__ABOUT THIS TASK__
Every record must be reproduced exactly. Leave none out.

___ MATERIAL SUPPLIED ___

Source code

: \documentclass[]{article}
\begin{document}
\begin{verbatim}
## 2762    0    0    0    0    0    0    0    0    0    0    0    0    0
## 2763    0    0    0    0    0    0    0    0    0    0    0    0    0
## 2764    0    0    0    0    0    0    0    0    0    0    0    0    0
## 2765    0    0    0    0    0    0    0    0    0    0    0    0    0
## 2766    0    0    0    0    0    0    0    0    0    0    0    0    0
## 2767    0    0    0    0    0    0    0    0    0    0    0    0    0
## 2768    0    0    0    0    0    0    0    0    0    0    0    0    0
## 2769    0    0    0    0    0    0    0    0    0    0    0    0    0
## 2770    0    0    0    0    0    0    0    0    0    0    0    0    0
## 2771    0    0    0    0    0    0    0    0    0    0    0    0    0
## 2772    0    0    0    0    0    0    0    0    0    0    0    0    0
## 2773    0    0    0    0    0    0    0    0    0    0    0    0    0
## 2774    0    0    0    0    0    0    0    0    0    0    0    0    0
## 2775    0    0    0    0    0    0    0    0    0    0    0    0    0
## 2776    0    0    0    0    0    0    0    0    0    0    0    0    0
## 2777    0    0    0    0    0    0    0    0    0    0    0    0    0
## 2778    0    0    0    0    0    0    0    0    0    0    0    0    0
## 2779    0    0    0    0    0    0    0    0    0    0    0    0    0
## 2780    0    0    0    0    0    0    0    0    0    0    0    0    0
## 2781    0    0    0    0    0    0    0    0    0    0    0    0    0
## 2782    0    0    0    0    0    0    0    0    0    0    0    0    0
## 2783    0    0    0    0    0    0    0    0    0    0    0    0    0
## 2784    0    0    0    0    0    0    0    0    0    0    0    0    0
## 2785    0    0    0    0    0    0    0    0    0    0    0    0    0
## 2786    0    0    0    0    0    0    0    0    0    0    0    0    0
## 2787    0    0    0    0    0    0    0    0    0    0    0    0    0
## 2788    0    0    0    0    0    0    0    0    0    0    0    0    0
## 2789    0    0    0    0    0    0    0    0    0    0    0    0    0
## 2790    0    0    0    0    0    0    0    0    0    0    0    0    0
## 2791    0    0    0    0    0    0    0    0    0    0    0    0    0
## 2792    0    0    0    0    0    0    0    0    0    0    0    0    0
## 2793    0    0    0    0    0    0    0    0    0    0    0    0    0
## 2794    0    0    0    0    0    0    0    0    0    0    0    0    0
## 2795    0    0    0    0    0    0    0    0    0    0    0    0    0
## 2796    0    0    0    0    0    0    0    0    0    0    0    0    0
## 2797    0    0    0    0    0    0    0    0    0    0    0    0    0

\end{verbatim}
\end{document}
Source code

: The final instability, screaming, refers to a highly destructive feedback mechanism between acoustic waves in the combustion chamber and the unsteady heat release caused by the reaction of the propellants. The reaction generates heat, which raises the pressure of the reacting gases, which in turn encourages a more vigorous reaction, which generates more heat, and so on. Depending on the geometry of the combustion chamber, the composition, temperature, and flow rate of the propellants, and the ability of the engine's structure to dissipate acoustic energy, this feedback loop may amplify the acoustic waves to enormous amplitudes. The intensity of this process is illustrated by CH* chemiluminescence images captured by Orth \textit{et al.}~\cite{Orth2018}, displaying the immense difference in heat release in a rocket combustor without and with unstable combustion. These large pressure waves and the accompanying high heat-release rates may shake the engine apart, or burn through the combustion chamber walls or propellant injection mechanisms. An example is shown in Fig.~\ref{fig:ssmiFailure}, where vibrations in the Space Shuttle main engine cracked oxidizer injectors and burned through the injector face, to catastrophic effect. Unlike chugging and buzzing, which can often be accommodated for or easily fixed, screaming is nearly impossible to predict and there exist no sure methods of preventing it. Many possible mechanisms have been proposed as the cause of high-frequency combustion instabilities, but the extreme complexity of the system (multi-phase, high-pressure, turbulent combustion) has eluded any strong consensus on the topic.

___

__TASK RESPONSE__
Source code

: \documentclass[]{article}
\begin{document}
\begin{verbatim}
## 2762    0    0    0    0    0    0    0    0    0    0    0    0    0
## 2763    0    0    0    0    0    0    0    0    0    0    0    0    0
## 2764    0    0    0    0    0    0    0    0    0    0    0    0    0
## 2765    0    0    0    0    0    0    0    0    0    0    0    0    0
## 2766    0    0    0    0    0    0    0    0    0    0    0    0    0
## 2767    0    0    0    0    0    0    0    0    0    0    0    0    0
## 2768    0    0    0    0    0    0    0    0    0    0    0    0    0
## 2769    0    0    0    0    0    0    0    0    0    0    0    0    0
## 2770    0    0    0    0    0    0    0    0    0    0    0    0    0
## 2771    0    0    0    0    0    0    0    0    0    0    0    0    0
## 2772    0    0    0    0    0    0    0    0    0    0    0    0    0
## 2773    0    0    0    0    0    0    0    0    0    0    0    0    0
## 2774    0    0    0    0    0    0    0    0    0    0    0    0    0
## 2775    0    0    0    0    0    0    0    0    0    0    0    0    0
## 2776    0    0    0    0    0    0    0    0    0    0    0    0    0
## 2777    0    0    0    0    0    0    0    0    0    0    0    0    0
## 2778    0    0    0    0    0    0    0    0    0    0    0    0    0
## 2779    0    0    0    0    0    0    0    0    0    0    0    0    0
## 2780    0    0    0    0    0    0    0    0    0    0    0    0    0
## 2781    0    0    0    0    0    0    0    0    0    0    0    0    0
## 2782    0    0    0    0    0    0    0    0    0    0    0    0    0
## 2783    0    0    0    0    0    0    0    0    0    0    0    0    0
## 2784    0    0    0    0    0    0    0    0    0    0    0    0    0
## 2785    0    0    0    0    0    0    0    0    0    0    0    0    0
## 2786    0    0    0    0    0    0    0    0    0    0    0    0    0
## 2787    0    0    0    0    0    0    0    0    0    0    0    0    0
## 2788    0    0    0    0    0    0    0    0    0    0    0    0    0
## 2789    0    0    0    0    0    0    0    0    0    0    0    0    0
## 2790    0    0    0    0    0    0    0    0    0    0    0    0    0
## 2791    0    0    0    0    0    0    0    0    0    0    0    0    0
## 2792    0    0    0    0    0    0    0    0    0    0    0    0    0
## 2793    0    0    0    0    0    0    0    0    0    0    0    0    0
## 2794    0    0    0    0    0    0    0    0    0    0    0    0    0
## 2795    0    0    0    0    0    0    0    0    0    0    0    0    0
## 2796    0    0    0    0    0    0    0    0    0    0    0    0    0
## 2797    0    0    0    0    0    0    0    0    0    0    0    0    0

\end{verbatim}
\end{document}
Source code

: The final instability, screaming, refers to a highly destructive feedback mechanism between acoustic waves in the combustion chamber and the unsteady heat release caused by the reaction of the propellants. The reaction generates heat, which raises the pressure of the reacting gases, which in turn encourages a more vigorous reaction, which generates more heat, and so on. Depending on the geometry of the combustion chamber, the composition, temperature, and flow rate of the propellants, and the ability of the engine's structure to dissipate acoustic energy, this feedback loop may amplify the acoustic waves to enormous amplitudes. The intensity of this process is illustrated by CH* chemiluminescence images captured by Orth \textit{et al.}~\cite{Orth2018}, displaying the immense difference in heat release in a rocket combustor without and with unstable combustion. These large pressure waves and the accompanying high heat-release rates may shake the engine apart, or burn through the combustion chamber walls or propellant injection mechanisms. An example is shown in Fig.~\ref{fig:ssmiFailure}, where vibrations in the Space Shuttle main engine cracked oxidizer injectors and burned through the injector face, to catastrophic effect. Unlike chugging and buzzing, which can often be accommodated for or easily fixed, screaming is nearly impossible to predict and there exist no sure methods of preventing it. Many possible mechanisms have been proposed as the cause of high-frequency combustion instabilities, but the extreme complexity of the system (multi-phase, high-pressure, turbulent combustion) has eluded any strong consensus on the topic.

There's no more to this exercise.